The inscriptions are not just filled with pious expressions. They also detail particulars of the annual voyage made by envoys from the kings of Meroe to the Festival of Entry, such as the amount of gold the Meroitic rulers sent to Philae. The longest such inscription was written on behalf of one of Meroe’s envoys to Rome, a man named Sasan. Dating to April 10, A.D. 253, this is not just the longest Demotic inscription at Philae, but the longest known in Egypt. Its 26-line text suggests that Nubian pilgrims and priests journeying to Philae played both political and religious roles at the temples. In the inscription, Sasan discusses how he was commanded by the king of Meroe to set aside funds and throw a party for the entire district. “When these Nubian priests came, the local population would have been so excited to see them arriving on their majestic ships down the Nile,” says Ashby. “They knew that the Nubians were coming with pounds and pounds of gold, and that part of that money would be used to buy and slaughter animals and to provide beer, music, and dancing.” The entire district, the inscription says, celebrated for eight days in the forecourt of the Isis temple at Philae. From a long colonnade along the west side of the island, people could watch as Sasan crossed the Nile with his entourage to the Abaton sanctuary on Biga to worship Osiris. Another festival sponsored by the kings of Meroe was nearing its end, and Philae’s coffers were replenished for another year.

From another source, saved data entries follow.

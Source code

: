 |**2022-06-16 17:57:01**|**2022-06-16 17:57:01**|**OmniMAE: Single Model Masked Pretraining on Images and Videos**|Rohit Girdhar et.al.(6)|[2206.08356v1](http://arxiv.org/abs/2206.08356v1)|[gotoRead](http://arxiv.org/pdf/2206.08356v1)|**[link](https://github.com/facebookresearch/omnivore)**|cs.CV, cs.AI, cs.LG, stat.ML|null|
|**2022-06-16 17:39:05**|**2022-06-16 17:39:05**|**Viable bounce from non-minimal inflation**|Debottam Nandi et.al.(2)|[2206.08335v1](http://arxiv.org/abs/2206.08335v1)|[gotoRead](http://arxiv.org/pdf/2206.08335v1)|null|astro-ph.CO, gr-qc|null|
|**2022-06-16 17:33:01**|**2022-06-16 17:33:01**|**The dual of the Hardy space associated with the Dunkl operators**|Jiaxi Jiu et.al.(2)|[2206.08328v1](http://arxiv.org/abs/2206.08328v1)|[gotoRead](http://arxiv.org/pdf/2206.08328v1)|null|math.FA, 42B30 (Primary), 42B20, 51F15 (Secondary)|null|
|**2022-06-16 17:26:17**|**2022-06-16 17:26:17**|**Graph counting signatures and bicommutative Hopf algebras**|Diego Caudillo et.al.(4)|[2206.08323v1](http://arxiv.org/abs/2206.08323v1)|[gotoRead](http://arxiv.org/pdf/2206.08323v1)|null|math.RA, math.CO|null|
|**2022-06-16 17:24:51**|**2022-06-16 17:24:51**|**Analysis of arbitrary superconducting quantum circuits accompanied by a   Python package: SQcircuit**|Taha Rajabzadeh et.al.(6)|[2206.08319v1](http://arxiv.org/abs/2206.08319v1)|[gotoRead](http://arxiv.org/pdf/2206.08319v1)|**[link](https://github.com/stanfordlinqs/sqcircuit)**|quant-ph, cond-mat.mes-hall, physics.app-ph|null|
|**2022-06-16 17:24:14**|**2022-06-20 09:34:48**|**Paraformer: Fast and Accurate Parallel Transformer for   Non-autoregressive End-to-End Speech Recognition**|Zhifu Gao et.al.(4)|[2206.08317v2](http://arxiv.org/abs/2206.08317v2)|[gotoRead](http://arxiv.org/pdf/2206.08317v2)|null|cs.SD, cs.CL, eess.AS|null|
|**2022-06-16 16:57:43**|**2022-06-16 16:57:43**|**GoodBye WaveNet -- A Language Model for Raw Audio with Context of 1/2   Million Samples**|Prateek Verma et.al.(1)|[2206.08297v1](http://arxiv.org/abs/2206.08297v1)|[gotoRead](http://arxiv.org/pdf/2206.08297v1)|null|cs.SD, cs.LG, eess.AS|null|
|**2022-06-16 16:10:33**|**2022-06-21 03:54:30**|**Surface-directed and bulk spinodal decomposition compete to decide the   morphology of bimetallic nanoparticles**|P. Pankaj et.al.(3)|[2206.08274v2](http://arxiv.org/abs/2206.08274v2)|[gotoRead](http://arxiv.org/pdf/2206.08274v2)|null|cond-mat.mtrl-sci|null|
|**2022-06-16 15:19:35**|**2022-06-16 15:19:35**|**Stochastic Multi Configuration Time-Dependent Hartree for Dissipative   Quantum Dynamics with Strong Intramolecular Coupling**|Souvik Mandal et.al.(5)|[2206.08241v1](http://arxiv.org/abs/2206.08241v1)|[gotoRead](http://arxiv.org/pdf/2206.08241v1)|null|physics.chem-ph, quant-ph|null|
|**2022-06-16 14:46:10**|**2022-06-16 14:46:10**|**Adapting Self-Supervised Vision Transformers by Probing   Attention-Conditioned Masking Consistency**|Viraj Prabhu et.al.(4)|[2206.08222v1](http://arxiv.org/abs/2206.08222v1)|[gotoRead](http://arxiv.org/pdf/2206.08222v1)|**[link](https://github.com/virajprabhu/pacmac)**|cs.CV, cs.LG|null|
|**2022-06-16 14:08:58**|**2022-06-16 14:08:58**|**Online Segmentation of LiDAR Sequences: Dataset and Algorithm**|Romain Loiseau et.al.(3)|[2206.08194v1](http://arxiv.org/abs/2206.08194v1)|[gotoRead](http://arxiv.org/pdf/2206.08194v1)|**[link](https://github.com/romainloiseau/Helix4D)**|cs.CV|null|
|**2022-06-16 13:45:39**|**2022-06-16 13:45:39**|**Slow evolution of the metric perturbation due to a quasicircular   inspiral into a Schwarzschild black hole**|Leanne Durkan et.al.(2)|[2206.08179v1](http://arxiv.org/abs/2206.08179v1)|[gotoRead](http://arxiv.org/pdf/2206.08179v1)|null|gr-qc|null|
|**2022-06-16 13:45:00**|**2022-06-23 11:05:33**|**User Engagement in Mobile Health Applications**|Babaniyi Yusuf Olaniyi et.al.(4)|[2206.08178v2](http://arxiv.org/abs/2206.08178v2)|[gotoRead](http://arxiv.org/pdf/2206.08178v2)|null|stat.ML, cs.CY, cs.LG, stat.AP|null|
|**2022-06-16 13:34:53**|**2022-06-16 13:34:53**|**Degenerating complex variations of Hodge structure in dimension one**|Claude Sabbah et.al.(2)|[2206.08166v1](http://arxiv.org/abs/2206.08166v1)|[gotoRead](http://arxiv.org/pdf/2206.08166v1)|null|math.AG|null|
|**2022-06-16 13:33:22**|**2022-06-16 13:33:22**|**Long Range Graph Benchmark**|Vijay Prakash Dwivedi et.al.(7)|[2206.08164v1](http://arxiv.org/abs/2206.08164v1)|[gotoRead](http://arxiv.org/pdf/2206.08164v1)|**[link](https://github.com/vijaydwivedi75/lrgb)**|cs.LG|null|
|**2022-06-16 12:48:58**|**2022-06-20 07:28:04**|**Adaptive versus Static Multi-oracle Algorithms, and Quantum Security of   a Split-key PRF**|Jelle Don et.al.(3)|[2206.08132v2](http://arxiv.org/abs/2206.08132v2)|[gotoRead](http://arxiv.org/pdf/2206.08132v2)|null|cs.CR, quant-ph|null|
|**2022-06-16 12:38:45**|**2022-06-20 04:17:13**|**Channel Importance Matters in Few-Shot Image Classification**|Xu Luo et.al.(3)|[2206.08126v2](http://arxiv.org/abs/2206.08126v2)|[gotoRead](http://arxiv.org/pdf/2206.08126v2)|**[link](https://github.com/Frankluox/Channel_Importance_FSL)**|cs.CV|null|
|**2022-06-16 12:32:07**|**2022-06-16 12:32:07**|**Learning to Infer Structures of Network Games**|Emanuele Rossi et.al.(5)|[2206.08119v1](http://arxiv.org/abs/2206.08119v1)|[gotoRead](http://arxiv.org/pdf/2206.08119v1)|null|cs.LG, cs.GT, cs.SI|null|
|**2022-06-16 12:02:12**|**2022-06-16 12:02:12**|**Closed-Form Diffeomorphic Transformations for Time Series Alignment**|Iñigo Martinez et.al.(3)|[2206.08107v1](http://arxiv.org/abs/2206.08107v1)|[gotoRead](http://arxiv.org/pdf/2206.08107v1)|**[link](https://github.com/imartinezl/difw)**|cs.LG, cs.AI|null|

Isis Mystery Cults in Greco-Roman Times


Isis Temple in Pompeii

Jamie Alvar wrote in National Geographic History: By the first century B.C., Isis worship had become established as a “mystery religion.” Rooted in Greek culture, mystery faiths centered on a figure of a god or goddess — such as Demeter or Dionysus — and involved confidential rituals and rites. Participation in these sects was highly secretive, and few details of their ceremonies survive. In the writings of Plutarch, a few can be found. Initiates donned colorful robes and shaved off their hair. During their initiations and other rituals, they carried the sistrum, a large rattle associated with the goddess. Historians remain unsure of certain details, such as how the religion was organized and if there was any hierarchy at all.[Source: Jamie Alvar, National Geographic History, March 20, 2020]

Kiki Karoglou of the Metropolitan Museum of Art wrote: “The cult of Isis arrived at Rome at the end of the second century B.C. and reached its height during the second century A.D. The two most informative texts are Plutarch's essay On Isis and Osiris and Apuleius' Metamorphoses, especially book eleven. Both works combine features of other mysteries and contain rather generic descriptions of initiation rites. Inscriptions, on the other hand, provide some evidence for the organization of the cult, which seems to have been modeled on the Egyptian priesthood. Initially, only males served as priests for both Isis and Sarapis. In time, as the cult of Isis predominated, women were allowed to become priestesses. There were two notable departures from earlier mystery cults: the term mystes does not appear in Isiac inscriptions and continued service to the goddess and close relationships with the sanctuary were required. \ [Source: Kiki Karoglou, Department of Greek and Roman Art, Metropolitan Museum of Art, October 2013, metmuseum.org \^/]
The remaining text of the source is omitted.